Community groups represent a relatively new type of W3C group that is free to join, and they don’t require participants to work for a W3C member company, Dahl explains. The idea is to get wide input from a community of developers and users on some topic of interest.

Dahl hopes the group can help with developing interoperability standards for digital assistants, much as other W3C groups have been instrumental in developing standards for other technologies. For example, VoiceXML standards are based on use cases centered on telephony-based voice systems.

The typical interaction style that these standards support is system-initiated directed dialogue using grammars to constrain the speech recognizer. In recent years, interaction with voice applications has become much more flexible, with a user-initiated dialogue style and significantly fewer constraints on spoken input.

More recently, many of these new applications have become known as virtual assistants. Most notable among them are Apple’s Siri, Microsoft’s Cortana, Google Now, and ­Amazon’s Alexa.

According to Dahl, the new proposed community group will collect new use cases for voice interaction, develop requirements for applications such as virtual assistants, and explore areas for possible standardization, possibly producing specifications if appropriate. Depending on interest, this exploration could include the following:

• the discovery of virtual assistants with specific expertise, such as a way to find a virtual assistant that can supply weather information;

• standard formats for statistical language models for speech recognizers;

• standard representations for references to common concepts like time;

• interoperability for conversational interfaces; and

• work on dialogue management or workflow languages.

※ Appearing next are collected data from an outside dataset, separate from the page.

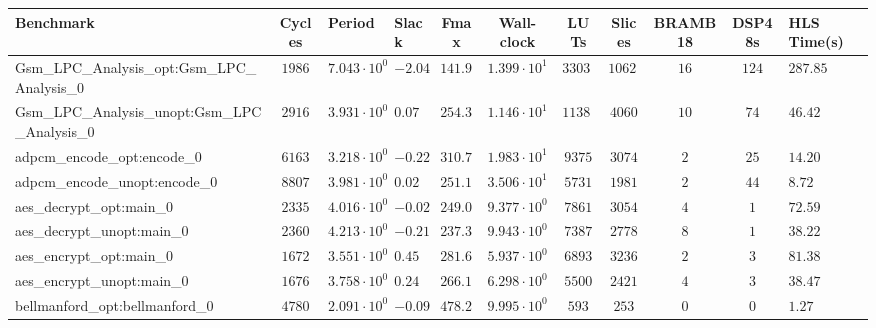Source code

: \begin{tabular}{|l|c|HHc|c|c|c|c|cH|}
\hline
Benchmark                                       & Cycles       & Period                 & Slack     & Fmax       & Wall-clock              & LUTs       & Slices    & BRAMB18 & DSP48s  & HLS Time(s) \\
\hline
Gsm\_LPC\_Analysis\_opt:Gsm\_LPC\_Analysis\_0   & $ 1986     $ & $ 7.043 \cdot 10^{0} $ & $ -2.04 $ & $ 141.98 $ & $ 1.399 \cdot 10^{1}  $ & $ 33032  $ & $ 10627 $ & $ 16  $ & $ 124 $ & $ 287.85  $ \\
Gsm\_LPC\_Analysis\_unopt:Gsm\_LPC\_Analysis\_0 & $ 2916     $ & $ 3.931 \cdot 10^{0} $ & $ 0.07  $ & $ 254.39 $ & $ 1.146 \cdot 10^{1}  $ & $ 11381  $ & $ 4060  $ & $ 10  $ & $ 74  $ & $ 46.42   $ \\
adpcm\_encode\_opt:encode\_0                    & $ 6163     $ & $ 3.218 \cdot 10^{0} $ & $ -0.22 $ & $ 310.75 $ & $ 1.983 \cdot 10^{1}  $ & $ 9375   $ & $ 3074  $ & $ 2   $ & $ 25  $ & $ 14.20   $ \\
adpcm\_encode\_unopt:encode\_0                  & $ 8807     $ & $ 3.981 \cdot 10^{0} $ & $ 0.02  $ & $ 251.19 $ & $ 3.506 \cdot 10^{1}  $ & $ 5731   $ & $ 1981  $ & $ 2   $ & $ 44  $ & $ 8.72    $ \\
aes\_decrypt\_opt:main\_0                       & $ 2335     $ & $ 4.016 \cdot 10^{0} $ & $ -0.02 $ & $ 249.00 $ & $ 9.377 \cdot 10^{0}  $ & $ 7861   $ & $ 3054  $ & $ 4   $ & $ 1   $ & $ 72.59   $ \\
aes\_decrypt\_unopt:main\_0                     & $ 2360     $ & $ 4.213 \cdot 10^{0} $ & $ -0.21 $ & $ 237.36 $ & $ 9.943 \cdot 10^{0}  $ & $ 7387   $ & $ 2778  $ & $ 8   $ & $ 1   $ & $ 38.22   $ \\
aes\_encrypt\_opt:main\_0                       & $ 1672     $ & $ 3.551 \cdot 10^{0} $ & $ 0.45  $ & $ 281.61 $ & $ 5.937 \cdot 10^{0}  $ & $ 6893   $ & $ 3236  $ & $ 2   $ & $ 3   $ & $ 81.38   $ \\
aes\_encrypt\_unopt:main\_0                     & $ 1676     $ & $ 3.758 \cdot 10^{0} $ & $ 0.24  $ & $ 266.10 $ & $ 6.298 \cdot 10^{0}  $ & $ 5500   $ & $ 2421  $ & $ 4   $ & $ 3   $ & $ 38.47   $ \\
bellmanford\_opt:bellmanford\_0                 & $ 4780     $ & $ 2.091 \cdot 10^{0} $ & $ -0.09 $ & $ 478.24 $ & $ 9.995 \cdot 10^{0}  $ & $ 593    $ & $ 253   $ & $ 0   $ & $ 0   $ & $ 1.27    $ \\

\end{tabular}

New functionality for existing voice standards can also be a topic of discussion, Dahl adds.

To date, one of the major challenges for developers working with digital assistants has been the lack of interoperability standards, according to Dahl. If a developer were to produce an app for Siri, for example, he would have to start from scratch to develop a similar app for Cortana, and again for Google Now. “You can’t switch out from platform to platform,” Dahl says.

Ideally, the work group could develop common standards for each that would solve this issue. However, Dahl admits that there will be pressure from Apple, Google, Microsoft, and Amazon to keep as much of their technology as proprietary as possible. “Sometimes they don’t want to participate,” Dahl says of the large companies. “But sometimes they see the value of standards in some areas.”

Midsize companies, on the other hand, tend to be active participants in these types of groups because they want to be able to have unified standards for developing apps for different platforms, according to Dahl. She expects speech application developers and voice user interface designers to be particularly interested in this group.